彼女は、世の喧噪や来訪者の煩わしさから逃れて、ひたすら土をこね、ロクロをあやつって埴作りに没頭した。彼女のつくる「蓮月焼」は、その頃には京みやげの最上のものとして、注文がひっきりなしであったという。

しかし、ときは勤王の志士や新撰組が跋扈し、指呼の間で鳥羽伏見の戦いが行われた幕末維新の京都。そのただ中にあって同時代と距離をおいた蓮月尼の身の処し方は、絶妙ただごとではない。ひとくちに「時代に流されない」と言っても、平時であれば何でもないことでも、どんなに冷静でいるつもりでも否応なく巻き込んでしまうのが乱世にほかならない。
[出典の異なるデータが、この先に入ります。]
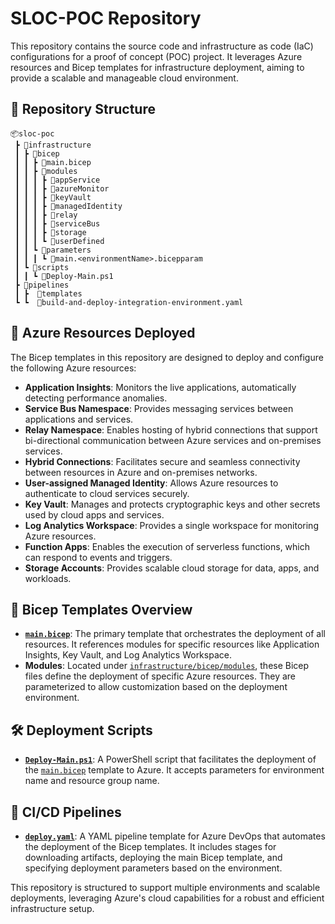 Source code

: # SLOC-POC Repository

This repository contains the source code and infrastructure as code (IaC) configurations for a proof of concept (POC) project. It leverages Azure resources and Bicep templates for infrastructure deployment, aiming to provide a scalable and manageable cloud environment.

## 📂 Repository Structure

```
📦sloc-poc
 ┣ 📂infrastructure
 ┃ ┣ 📂bicep
 ┃ ┃ ┣ 📜main.bicep
 ┃ ┃ ┣ 📂modules
 ┃ ┃ ┃ ┣ 📂appService
 ┃ ┃ ┃ ┣ 📂azureMonitor
 ┃ ┃ ┃ ┣ 📂keyVault
 ┃ ┃ ┃ ┣ 📂managedIdentity
 ┃ ┃ ┃ ┣ 📂relay
 ┃ ┃ ┃ ┣ 📂serviceBus
 ┃ ┃ ┃ ┣ 📂storage     
 ┃ ┃ ┃ ┗ 📂userDefined
 ┃ ┃ ┗ 📂parameters
 ┃ ┃ ┃ ┗ 📜main.<environmentName>.bicepparam
 ┃ ┗ 📂scripts
 ┃ ┃ ┗ 📜Deploy-Main.ps1
 ┣ 📂pipelines
 ┃ ┣  📂templates
 ┗ ┗  📜build-and-deploy-integration-environment.yaml
```

## 🚀 Azure Resources Deployed

The Bicep templates in this repository are designed to deploy and configure the following Azure resources:

- **Application Insights**: Monitors the live applications, automatically detecting performance anomalies.
- **Service Bus Namespace**: Provides messaging services between applications and services.
- **Relay Namespace**: Enables hosting of hybrid connections that support bi-directional communication between Azure services and on-premises services.
- **Hybrid Connections**: Facilitates secure and seamless connectivity between resources in Azure and on-premises networks.
- **User-assigned Managed Identity**: Allows Azure resources to authenticate to cloud services securely.
- **Key Vault**: Manages and protects cryptographic keys and other secrets used by cloud apps and services.
- **Log Analytics Workspace**: Provides a single workspace for monitoring Azure resources.
- **Function Apps**: Enables the execution of serverless functions, which can respond to events and triggers.
- **Storage Accounts**: Provides scalable cloud storage for data, apps, and workloads.

## 📜 Bicep Templates Overview

- **[`main.bicep`](/infrastructure/bicep/main.bicep)**: The primary template that orchestrates the deployment of all resources. It references modules for specific resources like Application Insights, Key Vault, and Log Analytics Workspace.
- **Modules**: Located under [`infrastructure/bicep/modules`](/infrastructure/bicep/modules), these Bicep files define the deployment of specific Azure resources. They are parameterized to allow customization based on the deployment environment.

## 🛠 Deployment Scripts

- **[`Deploy-Main.ps1`](infrastructure/scripts/Deploy-Main.ps1")**: A PowerShell script that facilitates the deployment of the [`main.bicep`](/infrastructure/bicep/main.bicep") template to Azure. It accepts parameters for environment name and resource group name.

## 🔄 CI/CD Pipelines

- **[`deploy.yaml`](pipelines/templates/deploy.yaml")**: A YAML pipeline template for Azure DevOps that automates the deployment of the Bicep templates. It includes stages for downloading artifacts, deploying the main Bicep template, and specifying deployment parameters based on the environment.

This repository is structured to support multiple environments and scalable deployments, leveraging Azure's cloud capabilities for a robust and efficient infrastructure setup. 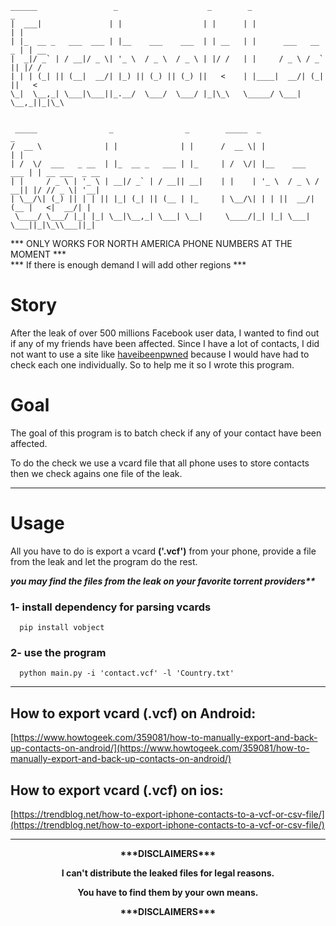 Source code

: 
```
______                 _                    _        _                   _                
|  ___|               | |                  | |      | |                 | |               
| |_  __ _   ___  ___ | |__    ___    ___  | | __   | |      ___   __ _ | | __            
|  _|/ _` | / __|/ _ \| '_ \  / _ \  / _ \ | |/ /   | |     / _ \ / _` || |/ /            
| | | (_| || (__|  __/| |_) || (_) || (_) ||   <    | |____|  __/| (_| ||   <             
\_|  \__,_| \___|\___||_.__/  \___/  \___/ |_|\_\   \_____/ \___| \__,_||_|\_\            
                                                                                          
                                                                                          
 _____                _                _        _____  _                  _               
/  __ \              | |              | |      /  __ \| |                | |              
| /  \/  ___   _ __  | |_  __ _   ___ | |_     | /  \/| |__    ___   ___ | | __ ___  _ __ 
| |     / _ \ | '_ \ | __|/ _` | / __|| __|    | |    | '_ \  / _ \ / __|| |/ // _ \| '__|
| \__/\| (_) || | | || |_| (_| || (__ | |_     | \__/\| | | ||  __/| (__ |   <|  __/| |   
 \____/ \___/ |_| |_| \__|\__,_| \___| \__|     \____/|_| |_| \___| \___||_|\_\\___||_|   
```                                                                              

*** ONLY WORKS FOR NORTH AMERICA PHONE NUMBERS AT THE MOMENT ***  
*** If there is enough demand I will add other regions ***

# Story

After the leak of over 500 millions Facebook user data, I wanted to find out if any of my friends have been affected. Since I have a lot of contacts, I did not want to use a site like [haveibeenpwned](https://haveibeenpwned.com/) because I would have had to check each one individually. So to help me it so I wrote this program.

# Goal
The goal of this program is to batch check if any of your contact have been affected.  

To do the check we use a vcard file that all phone uses to store contacts then we check agains one file of the leak.

---

# Usage

All you have to do is export a vcard **('.vcf')** from your phone, provide a file from the leak and let the program do the rest.  

**_you may find the files from the leak on your favorite torrent providers\*\*_**

### 1- install dependency for parsing vcards

      pip install vobject

### 2- use the program

      python main.py -i 'contact.vcf' -l 'Country.txt'

---
## How to export vcard (.vcf) on Android:

[https://www.howtogeek.com/359081/how-to-manually-export-and-back-up-contacts-on-android/](https://www.howtogeek.com/359081/how-to-manually-export-and-back-up-contacts-on-android/)

## How to export vcard (.vcf) on ios:

[https://trendblog.net/how-to-export-iphone-contacts-to-a-vcf-or-csv-file/](https://trendblog.net/how-to-export-iphone-contacts-to-a-vcf-or-csv-file/)

---

<center><strong>***DISCLAIMERS***

<p></p>
I can't distribute the leaked files for legal reasons. <p> You have to find them by your own means.</p>
<p></p>
***DISCLAIMERS*** </strong></center>
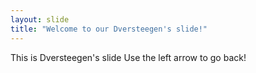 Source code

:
 ```yaml
---
layout: slide
title: "Welcome to our Dversteegen's slide!"
---
```

This is Dversteegen's slide
Use the left arrow to go back! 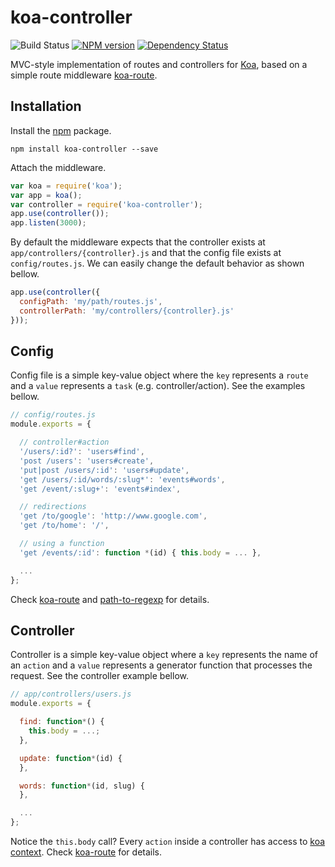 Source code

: # koa-controller

![Build Status](https://travis-ci.org/xpepermint/koa-controller.svg?branch=master)&nbsp;[![NPM version](https://badge.fury.io/js/koa-controller.svg)](http://badge.fury.io/js/koa-controller)&nbsp;[![Dependency Status](https://gemnasium.com/xpepermint/koa-controller.svg)](https://gemnasium.com/xpepermint/koa-controller)

MVC-style implementation of routes and controllers for [Koa](https://github.com/koajs/koa), based on a simple route middleware [koa-route](https://github.com/koajs/route).

## Installation

Install the [npm](https://www.npmjs.org/package/koa-controller) package.

```
npm install koa-controller --save
```

Attach the middleware.

```js
var koa = require('koa');
var app = koa();
var controller = require('koa-controller');
app.use(controller());
app.listen(3000);
```

By default the middleware expects that the controller exists at `app/controllers/{controller}.js` and that the config file exists at `config/routes.js`. We can easily change the default behavior as shown bellow.

```js
app.use(controller({
  configPath: 'my/path/routes.js',
  controllerPath: 'my/controllers/{controller}.js'
}));
```

## Config

Config file is a simple key-value object where the `key` represents a `route` and a `value` represents a `task` (e.g. controller/action). See the examples bellow.

```js
// config/routes.js
module.exports = {

  // controller#action
  '/users/:id?': 'users#find',
  'post /users': 'users#create',
  'put|post /users/:id': 'users#update',
  'get /users/:id/words/:slug*': 'events#words',
  'get /event/:slug+': 'events#index',

  // redirections
  'get /to/google': 'http://www.google.com',
  'get /to/home': '/',

  // using a function
  'get /events/:id': function *(id) { this.body = ... },

  ...
};
```

Check [koa-route](https://github.com/koajs/route) and [path-to-regexp](https://github.com/component/path-to-regexp) for details.

## Controller

Controller is a simple key-value object where a `key` represents the name of an `action` and a `value` represents a generator function that processes the request. See the controller example bellow.

```js
// app/controllers/users.js
module.exports = {

  find: function*() {
    this.body = ...;
  },

  update: function*(id) {
  },

  words: function*(id, slug) {
  },

  ...
};
```

Notice the `this.body` call? Every `action` inside a controller has access to [koa context](http://koajs.com/#context). Check [koa-route](https://github.com/koajs/route) for details.
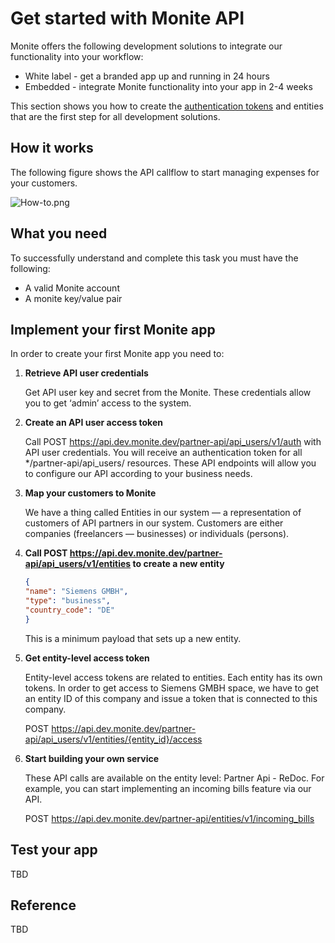 # Get started with Monite API

Monite offers the following development solutions to integrate our functionality into your workflow:

- White label - get a branded app up and running in 24 hours
- Embedded - integrate Monite functionality into your app in 2-4 weeks

This section shows you how to create the [authentication tokens](d.authentication.md) and entities that are the first step for all development solutions. 

## How it works

The following figure shows the API callflow to start managing expenses for your customers. 

![How-to.png](https://stoplight.io/api/v1/projects/cHJqOjkzMDU5/images/pU1fL82z3u0)




## What you need

To successfully understand and complete this task you must have the following:

- A valid Monite account
- A monite key/value pair

## Implement your first Monite app

In order to create your first Monite app you need to:

1. **Retrieve API user credentials**

   Get API user key and secret from the Monite. These credentials allow you to get ‘admin’ access to the system.

2. **Create an API user access token**

    Call POST https://api.dev.monite.dev/partner-api/api_users/v1/auth with API user credentials. You will receive an authentication token for all */partner-api/api_users/ resources. These API endpoints will allow you to configure our API according to your business needs.

3. **Map your customers to Monite**

    We have a thing called Entities in our system — a representation of customers of API partners in our system. Customers are either companies (freelancers — businesses) or individuals (persons).

4. **Call POST https://api.dev.monite.dev/partner-api/api_users/v1/entities  to create a new entity**

    ```json
    {
    "name": "Siemens GMBH",
    "type": "business",
    "country_code": "DE"
    }
    
    ```

    This is a minimum payload that sets up a new entity.

5. **Get entity-level access token**

    Entity-level access tokens are related to entities. Each entity has its own tokens. In order to get access to Siemens GMBH  space, we have to get an entity ID of this company and issue a token that is connected to this company.

    POST https://api.dev.monite.dev/partner-api/api_users/v1/entities/{entity_id}/access

6. **Start building your own service**

    These API calls are available on the entity level: Partner Api - ReDoc. For example, you can start implementing an incoming bills feature via our API.

    POST https://api.dev.monite.dev/partner-api/entities/v1/incoming_bills


## Test your app

TBD

## Reference

TBD

     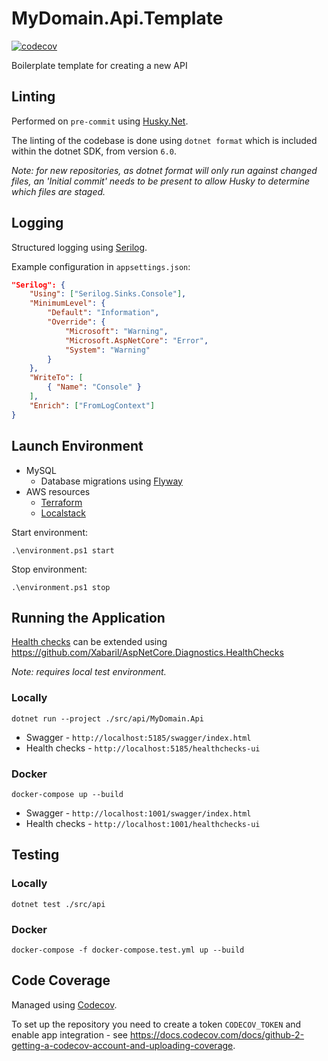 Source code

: # MyDomain.Api.Template

[![codecov](https://codecov.io/gh/matteus6007/MyDomain.Api.Template/branch/main/graph/badge.svg)](https://codecov.io/gh/matteus6007/MyDomain.Api.Template)

Boilerplate template for creating a new API

## Linting

Performed on `pre-commit` using [Husky.Net](https://alirezanet.github.io/Husky.Net/).

The linting of the codebase is done using `dotnet format` which is included within the dotnet SDK, from version `6.0`.

_Note: for new repositories, as dotnet format will only run against changed files, an 'Initial commit' needs to be present to allow Husky to determine which files are staged._

## Logging

Structured logging using [Serilog](https://serilog.net/).

Example configuration in `appsettings.json`:

```json
"Serilog": {
    "Using": ["Serilog.Sinks.Console"],
    "MinimumLevel": {
        "Default": "Information",
        "Override": {
            "Microsoft": "Warning",
            "Microsoft.AspNetCore": "Error",
            "System": "Warning"
        }
    },
    "WriteTo": [
        { "Name": "Console" }
    ],
    "Enrich": ["FromLogContext"]
}
```

## Launch Environment

* MySQL
  * Database migrations using [Flyway](https://flywaydb.org/)
* AWS resources
  * [Terraform](https://registry.terraform.io/providers/hashicorp/aws/latest/docs/guides/custom-service-endpoints#localstack)
  * [Localstack](https://github.com/localstack/localstack) 

Start environment:

`.\environment.ps1 start`

Stop environment:

`.\environment.ps1 stop`

## Running the Application

[Health checks](https://docs.microsoft.com/en-us/aspnet/core/host-and-deploy/health-checks) can be extended using https://github.com/Xabaril/AspNetCore.Diagnostics.HealthChecks

_Note: requires local test environment._

### Locally

`dotnet run --project ./src/api/MyDomain.Api`

* Swagger - `http://localhost:5185/swagger/index.html`
* Health checks - `http://localhost:5185/healthchecks-ui`

### Docker

`docker-compose up --build`

* Swagger - `http://localhost:1001/swagger/index.html`
* Health checks - `http://localhost:1001/healthchecks-ui`

## Testing

### Locally

`dotnet test ./src/api`

### Docker

`docker-compose -f docker-compose.test.yml up --build`

## Code Coverage

Managed using [Codecov](https://about.codecov.io/).

To set up the repository you need to create a token `CODECOV_TOKEN` and enable app integration - see https://docs.codecov.com/docs/github-2-getting-a-codecov-account-and-uploading-coverage.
彼女の当時の心境は次の一首に窺うことができる。

蓮月尼碑あけたてば埴もてすさびくれゆけば
仏をろがみおもふことなし
いま、茶所の横には彼女の徳を頌えた
「蓮月尼碑」がひっそりと立っている。

くさぐさの人々への展墓

これからは、敬愛すべき蓮月尼と彼女の周辺にあったくさぐさの人々、文人では富岡鉄斎、小沢蘆庵、上田秋成、与謝蕪村など、僧門では妙法院真仁法親王や和田智満和尚、あるいは寺門ゆかりの人々の墓前に詣で、ささやかな展墓の記録を記していきたい。これら十八世紀から十九世紀にかけて京都に生きた人々の交流をスケッチ風に描くことにより、同時代の三井寺の姿が浮き彫りにできればと考えている。